The pair handle several quick-turn transitions with ease. Their deadpan expressions and seeming nonchalance, as they tug at their clothes and eat prop food, are terrific. During their repartee, the full-house audience laughs hard enough to drown out that next line you were dying to hear. When Tony bemoans getting old, Aoife says, "I know. It happened to me," to which Tony replies, "When the husband goes, the wife follows, it’s true. You’ll be dead in a year." Did anyone hear that? If you didn’t, that’s the sort of problem a playwright can learn to live with.
The trouble is, we already know they aren't long for this world, and when Aoife says of Rosemary, "If she'd been in the Olympics boxing, sure Ireland would have taken the gold," it's safe to assume Rosemary will get her man in the end. No spoiler alert here. Can't we have more angst and longing for a $146 orchestra seat?
Yet a little predictability never killed a rom-com, I reflect, still laughing. True, the plot’s resolutions are thrown at us like softballs at a Louisville slugger, but what's lacking in dramatic tension is made up for by a lyrical language that creates moments of revelation. In his final hours, as Tony seeks reconciliation with his son, he asks, "Am I proud of you too late?" The audience was silent except for some weeping from the vulnerable.
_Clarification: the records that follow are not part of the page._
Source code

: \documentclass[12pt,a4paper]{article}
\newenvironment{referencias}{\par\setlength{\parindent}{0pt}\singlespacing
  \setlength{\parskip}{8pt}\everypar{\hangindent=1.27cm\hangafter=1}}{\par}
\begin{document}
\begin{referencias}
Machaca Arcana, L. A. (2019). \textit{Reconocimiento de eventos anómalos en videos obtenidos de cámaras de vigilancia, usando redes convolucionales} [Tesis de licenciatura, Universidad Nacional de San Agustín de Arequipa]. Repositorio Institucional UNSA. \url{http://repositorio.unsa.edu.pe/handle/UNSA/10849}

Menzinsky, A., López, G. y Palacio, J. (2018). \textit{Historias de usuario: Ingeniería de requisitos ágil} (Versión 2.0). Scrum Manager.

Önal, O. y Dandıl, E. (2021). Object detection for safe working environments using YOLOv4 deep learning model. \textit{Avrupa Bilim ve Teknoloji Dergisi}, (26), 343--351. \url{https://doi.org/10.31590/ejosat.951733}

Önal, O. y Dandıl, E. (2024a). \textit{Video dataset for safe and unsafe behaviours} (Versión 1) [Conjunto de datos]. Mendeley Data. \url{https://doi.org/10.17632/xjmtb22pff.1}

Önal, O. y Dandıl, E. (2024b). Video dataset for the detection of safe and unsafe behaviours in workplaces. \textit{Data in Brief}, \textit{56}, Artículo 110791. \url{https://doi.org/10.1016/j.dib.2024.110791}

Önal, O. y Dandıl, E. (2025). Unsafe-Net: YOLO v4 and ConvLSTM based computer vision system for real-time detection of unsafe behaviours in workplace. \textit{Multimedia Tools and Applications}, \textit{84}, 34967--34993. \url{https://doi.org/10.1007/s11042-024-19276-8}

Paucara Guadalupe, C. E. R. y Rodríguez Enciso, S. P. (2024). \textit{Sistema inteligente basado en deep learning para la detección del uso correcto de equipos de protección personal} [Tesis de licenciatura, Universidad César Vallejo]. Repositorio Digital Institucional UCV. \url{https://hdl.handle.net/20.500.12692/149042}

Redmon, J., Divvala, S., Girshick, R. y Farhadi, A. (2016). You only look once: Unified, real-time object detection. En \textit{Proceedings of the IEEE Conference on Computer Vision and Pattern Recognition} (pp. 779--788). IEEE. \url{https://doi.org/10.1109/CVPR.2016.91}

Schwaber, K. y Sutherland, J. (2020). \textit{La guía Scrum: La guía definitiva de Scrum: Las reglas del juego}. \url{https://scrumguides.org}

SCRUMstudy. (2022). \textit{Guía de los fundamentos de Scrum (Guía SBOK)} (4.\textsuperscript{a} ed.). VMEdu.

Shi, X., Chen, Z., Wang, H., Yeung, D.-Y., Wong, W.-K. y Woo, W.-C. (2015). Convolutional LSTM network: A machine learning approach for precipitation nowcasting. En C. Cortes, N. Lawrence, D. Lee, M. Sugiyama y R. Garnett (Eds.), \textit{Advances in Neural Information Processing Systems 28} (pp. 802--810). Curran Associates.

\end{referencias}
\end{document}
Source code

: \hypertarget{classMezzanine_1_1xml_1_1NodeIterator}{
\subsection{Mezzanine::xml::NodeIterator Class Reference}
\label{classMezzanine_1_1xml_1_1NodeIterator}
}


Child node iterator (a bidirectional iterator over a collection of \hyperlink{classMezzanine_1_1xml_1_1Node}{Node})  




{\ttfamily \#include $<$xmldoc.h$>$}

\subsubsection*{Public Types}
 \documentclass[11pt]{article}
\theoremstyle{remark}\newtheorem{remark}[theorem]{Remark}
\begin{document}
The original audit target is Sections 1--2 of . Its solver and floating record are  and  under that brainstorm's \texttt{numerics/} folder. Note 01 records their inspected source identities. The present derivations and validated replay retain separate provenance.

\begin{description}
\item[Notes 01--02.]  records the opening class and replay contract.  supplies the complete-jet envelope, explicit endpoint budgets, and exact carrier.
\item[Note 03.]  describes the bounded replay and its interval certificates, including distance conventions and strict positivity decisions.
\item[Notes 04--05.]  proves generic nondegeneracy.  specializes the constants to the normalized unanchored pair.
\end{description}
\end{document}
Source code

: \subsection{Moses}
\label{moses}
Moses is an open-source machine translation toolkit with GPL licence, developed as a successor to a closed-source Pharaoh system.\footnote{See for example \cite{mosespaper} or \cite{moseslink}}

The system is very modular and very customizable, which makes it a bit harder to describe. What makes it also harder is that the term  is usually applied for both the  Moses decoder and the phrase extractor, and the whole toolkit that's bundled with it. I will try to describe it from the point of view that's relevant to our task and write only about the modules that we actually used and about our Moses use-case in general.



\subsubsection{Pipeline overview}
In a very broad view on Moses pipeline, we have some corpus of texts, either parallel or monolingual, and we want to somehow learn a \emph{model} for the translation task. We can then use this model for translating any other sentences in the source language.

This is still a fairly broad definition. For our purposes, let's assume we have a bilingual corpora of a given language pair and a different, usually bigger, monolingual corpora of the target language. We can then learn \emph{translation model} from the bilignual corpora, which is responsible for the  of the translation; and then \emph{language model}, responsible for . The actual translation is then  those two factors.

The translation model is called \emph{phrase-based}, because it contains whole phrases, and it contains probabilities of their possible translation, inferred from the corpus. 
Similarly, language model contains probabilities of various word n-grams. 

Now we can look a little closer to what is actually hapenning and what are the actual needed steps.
Anthony’s struggle against his own introversion, and his deepest fear, "the pain -- of love," are unnervingly palpable. As Rosemary pleads for him to open up to her, he says, "Maybe the quiet around a thing is as important as the thing itself." It's not a turning point, but in scene five of this seven-scene play, it marks the moment when Anthony and Rosemary start listening to each other. O'Byrne and Messing have spent much of the play anticipating their cues.
The comedy still bubbles up, but the closer we get to Anthony's (Shanley's) big cathartic moment, the more potent the play becomes. O’Byrne and Messing have begun to breathe, they become present, and when they do, they are brilliant together. Girl gets boy. We knew it would happen all along, but so what? We wanted it to.
Coincidentally, so did Shanley. At the age of 60, his own pent-up desire to connect with "his people" brought him to his ancestors’ farm and inspired the play. "I felt free, suddenly, free to be Irish," he writes. Rom-com or not, that is the big "event." It is living in this text, and we get to see the playwright discover and claim his identity.